Today there are numerous devices that collect, process, and communicate data from multiple sources such as the Internet, Cyber-Physical and Autonomous Systems, and sensor networks. Extracting intelligent and actionable information from these data—whether done by machine learning or otherwise—is extremely compute-intensive and often limited by power, thermal, and other resource constraints. Execution efficiency of these functionalities can be achieved by using Application-Specific Integrated Circuits (ASIC). However, they suffer from high production costs, and quickly become obsolete as applications and algorithms evolve. Another promising alternative is Field Programmable Gate Arrays (FPGAs), but which lose efficiency in providing bit-level configurability, which is essential for their primary purpose—prototyping. Coarse-grained reconfigurable architectures (CGRAs) provide a balanced middle ground with coarse-grain configurability (word- and arithmetic-operator-level), with minimal loss in power efficiency relative to ASICs.
The acceleration achieved by CGRA relies on the efficient mapping of the compute-intensive loops by the CGRA compiler onto the CGRA architecture. The CGRA mapping problem, being NP-complete, is performed in a two-step process, namely scheduling and mapping. The scheduling algorithm allocates timeslots to the nodes of the data flow graph (DFG), and the mapping algorithm maps the scheduled nodes onto the processing elements (PEs) of the CGRA. On a mapping failure, the initiation interval (II) is increased and a new schedule is obtained for the increased II. Most previous mapping techniques use Iterative Modulo Scheduling (IMS) to find a schedule for a given II. Since IMS generates a resource-constrained ASAP (as soon as possible) scheduling even with increased II, it tends to generate a similar schedule that is not mappable. Therefore, IMS does not fully explore the schedule space.

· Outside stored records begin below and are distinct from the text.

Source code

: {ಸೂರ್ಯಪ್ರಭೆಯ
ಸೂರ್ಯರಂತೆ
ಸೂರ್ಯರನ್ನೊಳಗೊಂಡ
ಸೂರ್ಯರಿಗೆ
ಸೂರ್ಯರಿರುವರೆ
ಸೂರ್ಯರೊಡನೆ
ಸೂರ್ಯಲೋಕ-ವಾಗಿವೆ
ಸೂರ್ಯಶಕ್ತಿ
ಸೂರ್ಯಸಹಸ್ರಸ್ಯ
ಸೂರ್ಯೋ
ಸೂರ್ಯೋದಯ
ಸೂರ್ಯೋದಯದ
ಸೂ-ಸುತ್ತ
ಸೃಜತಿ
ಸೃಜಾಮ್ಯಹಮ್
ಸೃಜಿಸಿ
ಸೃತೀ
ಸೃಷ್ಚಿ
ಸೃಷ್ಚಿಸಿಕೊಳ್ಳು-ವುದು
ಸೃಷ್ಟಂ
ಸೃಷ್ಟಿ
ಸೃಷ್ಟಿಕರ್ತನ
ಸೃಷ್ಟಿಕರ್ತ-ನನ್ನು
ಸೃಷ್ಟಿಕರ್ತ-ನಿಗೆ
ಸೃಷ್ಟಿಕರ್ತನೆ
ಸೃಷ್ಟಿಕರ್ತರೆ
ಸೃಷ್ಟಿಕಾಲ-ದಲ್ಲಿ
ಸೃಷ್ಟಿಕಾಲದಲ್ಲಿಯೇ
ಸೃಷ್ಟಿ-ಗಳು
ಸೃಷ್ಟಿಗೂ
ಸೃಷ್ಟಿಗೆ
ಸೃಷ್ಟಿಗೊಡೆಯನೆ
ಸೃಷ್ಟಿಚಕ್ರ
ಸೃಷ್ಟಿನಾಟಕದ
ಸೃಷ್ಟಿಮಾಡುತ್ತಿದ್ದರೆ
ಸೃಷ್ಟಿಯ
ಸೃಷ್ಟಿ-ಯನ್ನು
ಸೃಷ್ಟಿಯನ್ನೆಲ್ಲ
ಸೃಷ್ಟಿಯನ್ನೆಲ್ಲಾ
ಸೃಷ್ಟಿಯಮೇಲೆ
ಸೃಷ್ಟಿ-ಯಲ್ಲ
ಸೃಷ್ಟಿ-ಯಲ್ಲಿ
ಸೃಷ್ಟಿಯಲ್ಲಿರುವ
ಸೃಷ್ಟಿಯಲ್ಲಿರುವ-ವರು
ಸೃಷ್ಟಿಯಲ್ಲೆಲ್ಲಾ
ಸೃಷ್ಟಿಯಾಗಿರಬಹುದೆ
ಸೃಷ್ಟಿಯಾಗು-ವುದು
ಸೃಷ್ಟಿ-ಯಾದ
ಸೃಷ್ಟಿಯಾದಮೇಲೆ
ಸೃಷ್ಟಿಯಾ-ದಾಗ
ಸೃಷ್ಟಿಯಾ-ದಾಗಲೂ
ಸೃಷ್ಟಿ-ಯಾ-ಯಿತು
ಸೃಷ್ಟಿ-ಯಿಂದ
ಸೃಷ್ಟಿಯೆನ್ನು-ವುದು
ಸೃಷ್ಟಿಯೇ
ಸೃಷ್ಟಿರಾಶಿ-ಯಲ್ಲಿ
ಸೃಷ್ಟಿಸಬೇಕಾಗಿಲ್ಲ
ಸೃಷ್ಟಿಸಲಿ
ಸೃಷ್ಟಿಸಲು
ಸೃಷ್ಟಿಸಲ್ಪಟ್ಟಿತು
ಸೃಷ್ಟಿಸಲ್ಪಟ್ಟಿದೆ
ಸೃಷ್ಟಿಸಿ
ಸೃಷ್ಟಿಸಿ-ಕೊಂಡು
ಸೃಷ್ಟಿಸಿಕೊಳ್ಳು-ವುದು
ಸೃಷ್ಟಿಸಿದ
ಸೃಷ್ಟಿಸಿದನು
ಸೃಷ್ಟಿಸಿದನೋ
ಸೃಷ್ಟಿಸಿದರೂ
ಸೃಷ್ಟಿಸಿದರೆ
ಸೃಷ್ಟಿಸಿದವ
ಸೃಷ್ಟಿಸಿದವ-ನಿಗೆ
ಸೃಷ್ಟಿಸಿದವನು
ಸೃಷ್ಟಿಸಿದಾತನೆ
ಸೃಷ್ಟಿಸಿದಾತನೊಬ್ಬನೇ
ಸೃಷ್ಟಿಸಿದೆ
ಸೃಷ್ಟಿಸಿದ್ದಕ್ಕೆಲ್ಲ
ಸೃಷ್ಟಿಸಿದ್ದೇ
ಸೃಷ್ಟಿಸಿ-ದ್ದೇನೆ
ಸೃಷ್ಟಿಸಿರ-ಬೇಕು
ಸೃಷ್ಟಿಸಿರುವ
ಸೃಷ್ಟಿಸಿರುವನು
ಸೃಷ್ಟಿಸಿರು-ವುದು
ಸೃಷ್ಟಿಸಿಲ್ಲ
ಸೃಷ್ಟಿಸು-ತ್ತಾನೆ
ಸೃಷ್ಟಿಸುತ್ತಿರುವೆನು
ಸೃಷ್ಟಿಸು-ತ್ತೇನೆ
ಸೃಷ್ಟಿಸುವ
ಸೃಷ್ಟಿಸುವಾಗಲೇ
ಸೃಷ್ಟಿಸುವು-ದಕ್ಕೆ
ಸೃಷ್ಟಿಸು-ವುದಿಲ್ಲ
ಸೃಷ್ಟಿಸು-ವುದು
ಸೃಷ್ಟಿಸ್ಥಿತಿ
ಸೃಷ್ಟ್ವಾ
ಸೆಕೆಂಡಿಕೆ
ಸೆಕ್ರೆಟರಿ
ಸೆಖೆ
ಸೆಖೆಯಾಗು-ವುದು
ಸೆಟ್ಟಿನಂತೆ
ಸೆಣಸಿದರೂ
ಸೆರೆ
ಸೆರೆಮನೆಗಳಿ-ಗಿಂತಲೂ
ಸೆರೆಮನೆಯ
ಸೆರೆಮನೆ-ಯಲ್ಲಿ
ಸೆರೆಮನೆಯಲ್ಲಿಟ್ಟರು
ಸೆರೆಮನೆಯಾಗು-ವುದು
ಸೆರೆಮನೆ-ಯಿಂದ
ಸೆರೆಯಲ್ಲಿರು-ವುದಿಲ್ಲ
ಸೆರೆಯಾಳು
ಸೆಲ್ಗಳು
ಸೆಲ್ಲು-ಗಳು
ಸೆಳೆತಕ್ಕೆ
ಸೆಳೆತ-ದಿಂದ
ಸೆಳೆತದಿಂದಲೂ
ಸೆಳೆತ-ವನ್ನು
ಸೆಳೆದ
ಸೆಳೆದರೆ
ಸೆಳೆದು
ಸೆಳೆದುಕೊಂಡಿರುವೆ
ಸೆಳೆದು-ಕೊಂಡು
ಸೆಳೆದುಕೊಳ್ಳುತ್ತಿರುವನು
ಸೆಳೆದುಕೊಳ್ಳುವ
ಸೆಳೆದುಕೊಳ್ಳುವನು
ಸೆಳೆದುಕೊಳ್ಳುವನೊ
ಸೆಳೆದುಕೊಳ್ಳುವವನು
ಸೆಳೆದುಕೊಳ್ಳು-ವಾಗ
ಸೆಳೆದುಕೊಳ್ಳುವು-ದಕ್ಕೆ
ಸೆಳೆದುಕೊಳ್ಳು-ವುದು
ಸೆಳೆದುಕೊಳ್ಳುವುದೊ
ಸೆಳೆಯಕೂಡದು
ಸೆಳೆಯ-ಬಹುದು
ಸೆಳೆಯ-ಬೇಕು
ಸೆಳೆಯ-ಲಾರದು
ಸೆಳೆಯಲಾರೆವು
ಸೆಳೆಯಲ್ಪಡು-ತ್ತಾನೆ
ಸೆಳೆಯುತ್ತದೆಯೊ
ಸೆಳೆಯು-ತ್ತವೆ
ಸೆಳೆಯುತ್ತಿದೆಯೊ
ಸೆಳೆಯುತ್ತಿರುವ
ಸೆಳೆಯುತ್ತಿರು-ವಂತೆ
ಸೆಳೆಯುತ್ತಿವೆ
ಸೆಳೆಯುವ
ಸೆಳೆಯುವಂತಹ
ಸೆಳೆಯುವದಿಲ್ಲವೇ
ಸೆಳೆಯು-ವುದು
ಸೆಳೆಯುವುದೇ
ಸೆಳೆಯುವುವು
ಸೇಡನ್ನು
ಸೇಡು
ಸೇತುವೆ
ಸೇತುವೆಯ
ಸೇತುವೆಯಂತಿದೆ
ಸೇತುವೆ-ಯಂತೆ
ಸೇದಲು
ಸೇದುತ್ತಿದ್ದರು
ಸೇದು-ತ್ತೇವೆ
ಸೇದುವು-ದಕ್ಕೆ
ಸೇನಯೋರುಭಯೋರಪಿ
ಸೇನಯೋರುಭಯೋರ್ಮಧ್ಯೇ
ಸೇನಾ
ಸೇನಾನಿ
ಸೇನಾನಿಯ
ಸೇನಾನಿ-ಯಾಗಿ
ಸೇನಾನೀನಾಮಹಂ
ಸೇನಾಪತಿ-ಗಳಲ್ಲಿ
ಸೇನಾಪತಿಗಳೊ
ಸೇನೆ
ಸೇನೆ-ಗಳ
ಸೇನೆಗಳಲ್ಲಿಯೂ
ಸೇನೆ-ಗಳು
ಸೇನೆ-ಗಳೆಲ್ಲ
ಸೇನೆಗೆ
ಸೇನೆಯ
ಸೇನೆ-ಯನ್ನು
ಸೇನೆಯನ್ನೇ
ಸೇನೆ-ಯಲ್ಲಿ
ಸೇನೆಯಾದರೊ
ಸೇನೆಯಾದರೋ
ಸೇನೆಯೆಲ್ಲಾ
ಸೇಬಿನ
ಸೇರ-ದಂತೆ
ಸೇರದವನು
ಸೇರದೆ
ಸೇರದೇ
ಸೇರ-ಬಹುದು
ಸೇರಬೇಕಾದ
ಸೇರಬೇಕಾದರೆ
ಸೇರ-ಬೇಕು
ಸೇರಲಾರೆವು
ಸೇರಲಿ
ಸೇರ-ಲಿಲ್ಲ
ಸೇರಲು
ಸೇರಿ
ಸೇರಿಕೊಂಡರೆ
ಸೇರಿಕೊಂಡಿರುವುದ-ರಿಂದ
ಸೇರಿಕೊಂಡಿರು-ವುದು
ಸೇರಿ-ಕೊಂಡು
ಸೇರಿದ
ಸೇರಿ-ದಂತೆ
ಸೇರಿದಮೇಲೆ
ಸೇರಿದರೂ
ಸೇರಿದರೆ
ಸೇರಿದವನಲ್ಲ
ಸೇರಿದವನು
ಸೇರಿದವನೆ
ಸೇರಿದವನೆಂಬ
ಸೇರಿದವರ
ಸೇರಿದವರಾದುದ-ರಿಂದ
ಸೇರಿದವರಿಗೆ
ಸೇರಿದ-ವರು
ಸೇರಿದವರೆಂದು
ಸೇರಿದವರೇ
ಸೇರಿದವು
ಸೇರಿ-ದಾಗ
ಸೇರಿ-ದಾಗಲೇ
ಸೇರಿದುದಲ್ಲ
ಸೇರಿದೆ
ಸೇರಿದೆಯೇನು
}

Researchers at Arizona State University have developed a scheduling and mapping technique that addresses the mapping shortcomings of IMS. Specifically, this involves generating random modulo schedules within the schedule space, thereby creating different modulo schedules at a given and increased II.
Both the Resource Constrained As Soon As Possible (RC_ASAP) and Resource Constrained As Late As Possible (RC_ALAP) schedules are generated for all the nodes of the DFG, similar to the concept of mobility used in high-level synthesis (HLS). Then the algorithm chooses a random scheduling time between RC_ASAP and RC_ALAP for each node. As a result, every time a “new” schedule is obtained, the schedule space is effectively explored. A novel conservative feasibility test is subsequently performed, which ensures mappability of the obtained schedule even upon addition of the new routing nodes. Among the 24 performance-critical loops (that account for more than 7% of execution time of the application) from MiBench, Rodinia, and Parboil, this innovative approach was able to map all the loops for various CGRA sizes ranging from 4×4 to 8×8, and achieved a comparable II for the loops which were mappable by RAMP.
• Acceleration of compute-intensive loops
• Cyber-physical systems
• Autonomous systems